**YOUR INSTRUCTIONS:**
Nothing but the pictures gets dropped; retype every entry exactly.

□ □ □ □

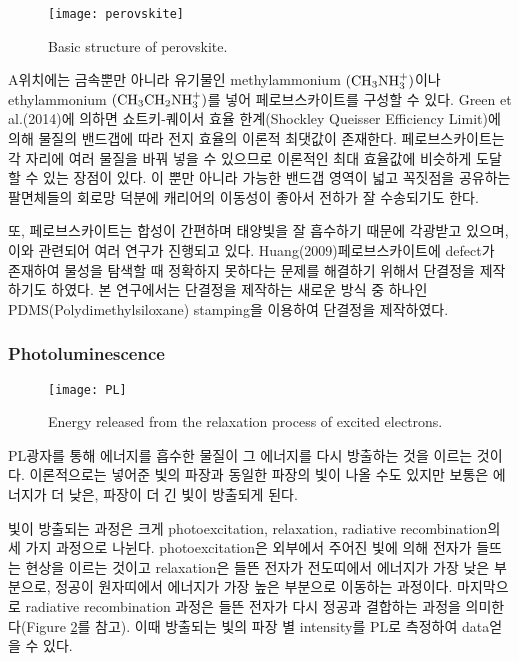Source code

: \begin{figure}[H]
	\begin{center}
			\texttt{[image: perovskite]}
	\end{center}
	\caption{Basic structure of perovskite.}
	\label{fig:perov} 
\end{figure}

A위치에는 금속뿐만 아니라 유기물인  methylammonium $\rm(CH_3NH_3^+)$이나 ethylammonium $\rm(CH_3CH_2NH_3^+)$를 넣어 페로브스카이트를 구성할 수 있다. Green et al.(2014)에 의하면 쇼트키-퀘이서 효율 한계(Shockley Queisser Efficiency Limit)에 의해 물질의 밴드갭에 따라 전지 효율의 이론적 최댓값이 존재한다\cite{green2014emergence}. 페로브스카이트는 각 자리에 여러 물질을 바꿔 넣을 수 있으므로 이론적인 최대 효율값에 비슷하게 도달할 수  있는 장점이 있다. 이 뿐만 아니라 가능한 밴드갭 영역이 넓고 꼭짓점을 공유하는 팔면체들의 회로망 덕분에 캐리어의 이동성이 좋아서 전하가 잘 수송되기도 한다\cite{green2014emergence}.

또, 페로브스카이트는 합성이 간편하며 태양빛을 잘 흡수하기 때문에 각광받고 있으며, 이와 관련되어 여러 연구가 진행되고 있다. Huang(2009)\은 페로브스카이트에 defect가 존재하여 물성을 탐색할 때 정확하지 못하다는 문제를 해결하기 위해서 단결정을 제작하기도 하였다\cite{huang2009fabrication}. 본 연구에서는 단결정을 제작하는 새로운 방식 중 하나인 PDMS(Polydimethylsiloxane) stamping을 이용하여 단결정을 제작하였다.
\\

\subsubsection{Photoluminescence}

\begin{figure}[H]
	\begin{center}
			\texttt{[image: PL]}
	\end{center}
	\caption{Energy released from the relaxation process of excited electrons.}
	\label{fig:pl} 
\end{figure}

PL\는 광자를 통해 에너지를 흡수한 물질이 그 에너지를 다시 방출하는 것을 이르는 것이다. 이론적으로는 넣어준 빛의 파장과 동일한 파장의 빛이 나올 수도 있지만 보통은 에너지가 더 낮은, 파장이 더 긴 빛이 방출되게 된다. 

빛이 방출되는 과정은 크게 photoexcitation, relaxation, radiative recombination의 세 가지 과정으로 나뉜다. photoexcitation은 외부에서 주어진 빛에 의해 전자가 들뜨는 현상을 이르는 것이고 relaxation은 들뜬 전자가 전도띠에서 에너지가 가장 낮은 부분으로, 정공이 원자띠에서 에너지가 가장 높은 부분으로 이동하는 과정이다. 마지막으로 radiative recombination 과정은 들뜬 전자가 다시 정공과 결합하는 과정을 의미한다(Figure \ref{fig:pl}를 참고). 이때 방출되는 빛의 파장 별 intensity를 PL로 측정하여 data\를 얻을 수 있다.
\\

□ □ □ □

**EXPECTED OUTPUT:**
Source code

: \begin{figure}[H]
	\begin{center}
			\texttt{[image: perovskite]}
	\end{center}
	\caption{Basic structure of perovskite.}
	\label{fig:perov} 
\end{figure}

A위치에는 금속뿐만 아니라 유기물인  methylammonium $\rm(CH_3NH_3^+)$이나 ethylammonium $\rm(CH_3CH_2NH_3^+)$를 넣어 페로브스카이트를 구성할 수 있다. Green et al.(2014)에 의하면 쇼트키-퀘이서 효율 한계(Shockley Queisser Efficiency Limit)에 의해 물질의 밴드갭에 따라 전지 효율의 이론적 최댓값이 존재한다\cite{green2014emergence}. 페로브스카이트는 각 자리에 여러 물질을 바꿔 넣을 수 있으므로 이론적인 최대 효율값에 비슷하게 도달할 수  있는 장점이 있다. 이 뿐만 아니라 가능한 밴드갭 영역이 넓고 꼭짓점을 공유하는 팔면체들의 회로망 덕분에 캐리어의 이동성이 좋아서 전하가 잘 수송되기도 한다\cite{green2014emergence}.

또, 페로브스카이트는 합성이 간편하며 태양빛을 잘 흡수하기 때문에 각광받고 있으며, 이와 관련되어 여러 연구가 진행되고 있다. Huang(2009)\은 페로브스카이트에 defect가 존재하여 물성을 탐색할 때 정확하지 못하다는 문제를 해결하기 위해서 단결정을 제작하기도 하였다\cite{huang2009fabrication}. 본 연구에서는 단결정을 제작하는 새로운 방식 중 하나인 PDMS(Polydimethylsiloxane) stamping을 이용하여 단결정을 제작하였다.
\\

\subsubsection{Photoluminescence}

\begin{figure}[H]
	\begin{center}
			\texttt{[image: PL]}
	\end{center}
	\caption{Energy released from the relaxation process of excited electrons.}
	\label{fig:pl} 
\end{figure}

PL\는 광자를 통해 에너지를 흡수한 물질이 그 에너지를 다시 방출하는 것을 이르는 것이다. 이론적으로는 넣어준 빛의 파장과 동일한 파장의 빛이 나올 수도 있지만 보통은 에너지가 더 낮은, 파장이 더 긴 빛이 방출되게 된다. 

빛이 방출되는 과정은 크게 photoexcitation, relaxation, radiative recombination의 세 가지 과정으로 나뉜다. photoexcitation은 외부에서 주어진 빛에 의해 전자가 들뜨는 현상을 이르는 것이고 relaxation은 들뜬 전자가 전도띠에서 에너지가 가장 낮은 부분으로, 정공이 원자띠에서 에너지가 가장 높은 부분으로 이동하는 과정이다. 마지막으로 radiative recombination 과정은 들뜬 전자가 다시 정공과 결합하는 과정을 의미한다(Figure \ref{fig:pl}를 참고). 이때 방출되는 빛의 파장 별 intensity를 PL로 측정하여 data\를 얻을 수 있다.
\\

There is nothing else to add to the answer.